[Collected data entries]
══════════════════════════════
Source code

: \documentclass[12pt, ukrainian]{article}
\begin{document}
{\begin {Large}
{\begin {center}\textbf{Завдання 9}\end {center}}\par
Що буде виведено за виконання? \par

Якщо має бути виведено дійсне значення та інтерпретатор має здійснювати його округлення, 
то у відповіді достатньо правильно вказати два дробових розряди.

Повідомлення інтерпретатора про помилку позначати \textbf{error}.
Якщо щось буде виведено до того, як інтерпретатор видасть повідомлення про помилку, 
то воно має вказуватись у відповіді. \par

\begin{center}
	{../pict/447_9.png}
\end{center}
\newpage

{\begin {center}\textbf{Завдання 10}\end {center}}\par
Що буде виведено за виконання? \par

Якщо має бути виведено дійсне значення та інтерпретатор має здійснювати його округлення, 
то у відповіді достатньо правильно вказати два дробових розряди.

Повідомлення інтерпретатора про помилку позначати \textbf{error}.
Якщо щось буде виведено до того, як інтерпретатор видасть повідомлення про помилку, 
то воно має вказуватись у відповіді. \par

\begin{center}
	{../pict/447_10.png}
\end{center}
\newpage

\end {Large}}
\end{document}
══════════════════════════════
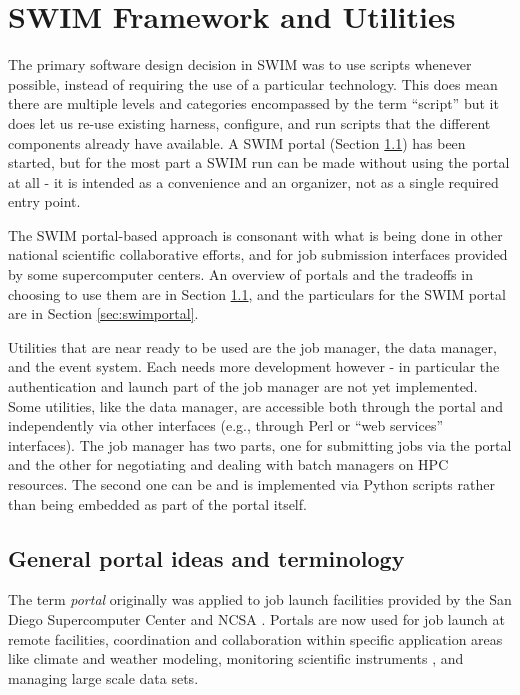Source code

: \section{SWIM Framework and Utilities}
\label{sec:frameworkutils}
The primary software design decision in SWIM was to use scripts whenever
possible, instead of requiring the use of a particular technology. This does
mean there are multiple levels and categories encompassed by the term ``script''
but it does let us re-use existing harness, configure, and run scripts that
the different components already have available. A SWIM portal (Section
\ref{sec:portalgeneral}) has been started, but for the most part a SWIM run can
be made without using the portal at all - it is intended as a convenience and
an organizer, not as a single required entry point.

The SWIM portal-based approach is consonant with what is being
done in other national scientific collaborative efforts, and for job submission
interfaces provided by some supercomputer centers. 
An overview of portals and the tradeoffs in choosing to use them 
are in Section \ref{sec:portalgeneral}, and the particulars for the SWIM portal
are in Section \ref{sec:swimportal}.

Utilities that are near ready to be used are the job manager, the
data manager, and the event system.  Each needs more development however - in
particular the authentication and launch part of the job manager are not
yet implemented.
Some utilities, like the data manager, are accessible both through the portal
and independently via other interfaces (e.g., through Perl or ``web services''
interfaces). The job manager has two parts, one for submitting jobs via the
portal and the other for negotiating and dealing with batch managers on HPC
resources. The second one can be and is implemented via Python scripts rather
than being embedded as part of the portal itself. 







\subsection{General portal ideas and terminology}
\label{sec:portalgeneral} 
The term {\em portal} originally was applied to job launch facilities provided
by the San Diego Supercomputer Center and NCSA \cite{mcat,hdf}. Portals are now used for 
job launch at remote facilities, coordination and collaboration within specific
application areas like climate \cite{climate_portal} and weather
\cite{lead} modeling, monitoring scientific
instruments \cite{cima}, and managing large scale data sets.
══════════════════════════════
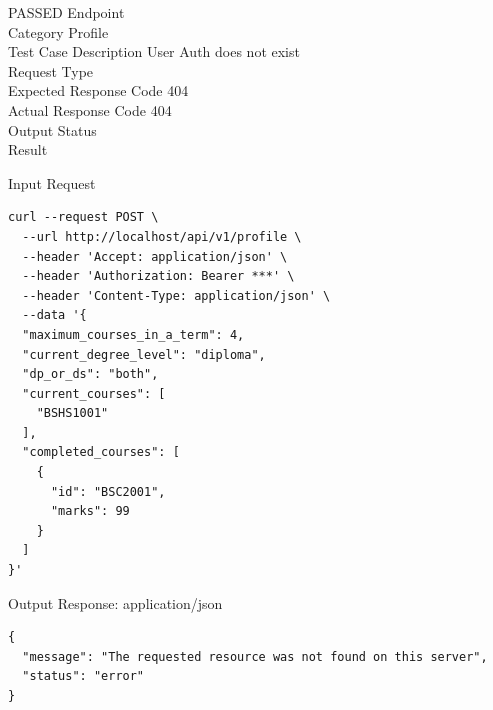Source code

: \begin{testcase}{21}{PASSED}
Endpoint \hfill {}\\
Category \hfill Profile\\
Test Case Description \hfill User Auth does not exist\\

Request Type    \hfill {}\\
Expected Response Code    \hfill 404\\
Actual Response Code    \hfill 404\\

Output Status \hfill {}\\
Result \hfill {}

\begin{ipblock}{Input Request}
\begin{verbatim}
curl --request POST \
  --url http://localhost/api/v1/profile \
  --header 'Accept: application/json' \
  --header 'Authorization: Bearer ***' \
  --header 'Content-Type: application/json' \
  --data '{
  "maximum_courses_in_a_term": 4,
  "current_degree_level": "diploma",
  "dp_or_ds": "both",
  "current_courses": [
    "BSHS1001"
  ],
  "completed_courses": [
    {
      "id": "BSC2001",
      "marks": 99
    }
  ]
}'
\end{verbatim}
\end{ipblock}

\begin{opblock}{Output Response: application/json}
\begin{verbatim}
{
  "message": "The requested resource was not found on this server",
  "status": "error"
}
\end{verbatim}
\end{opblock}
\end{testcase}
══════════════════════════════
▶ [What is needed]:
Output the lines above between the one holding "an organizer, not" and the one holding "Utilities that are", inclusive, with nothing before or after them.

▶ [Completed exercise]:
an organizer, not as a single required entry point.

The SWIM portal-based approach is consonant with what is being
done in other national scientific collaborative efforts, and for job submission
interfaces provided by some supercomputer centers. 
An overview of portals and the tradeoffs in choosing to use them 
are in Section \ref{sec:portalgeneral}, and the particulars for the SWIM portal
are in Section \ref{sec:swimportal}.

Utilities that are near ready to be used are the job manager, the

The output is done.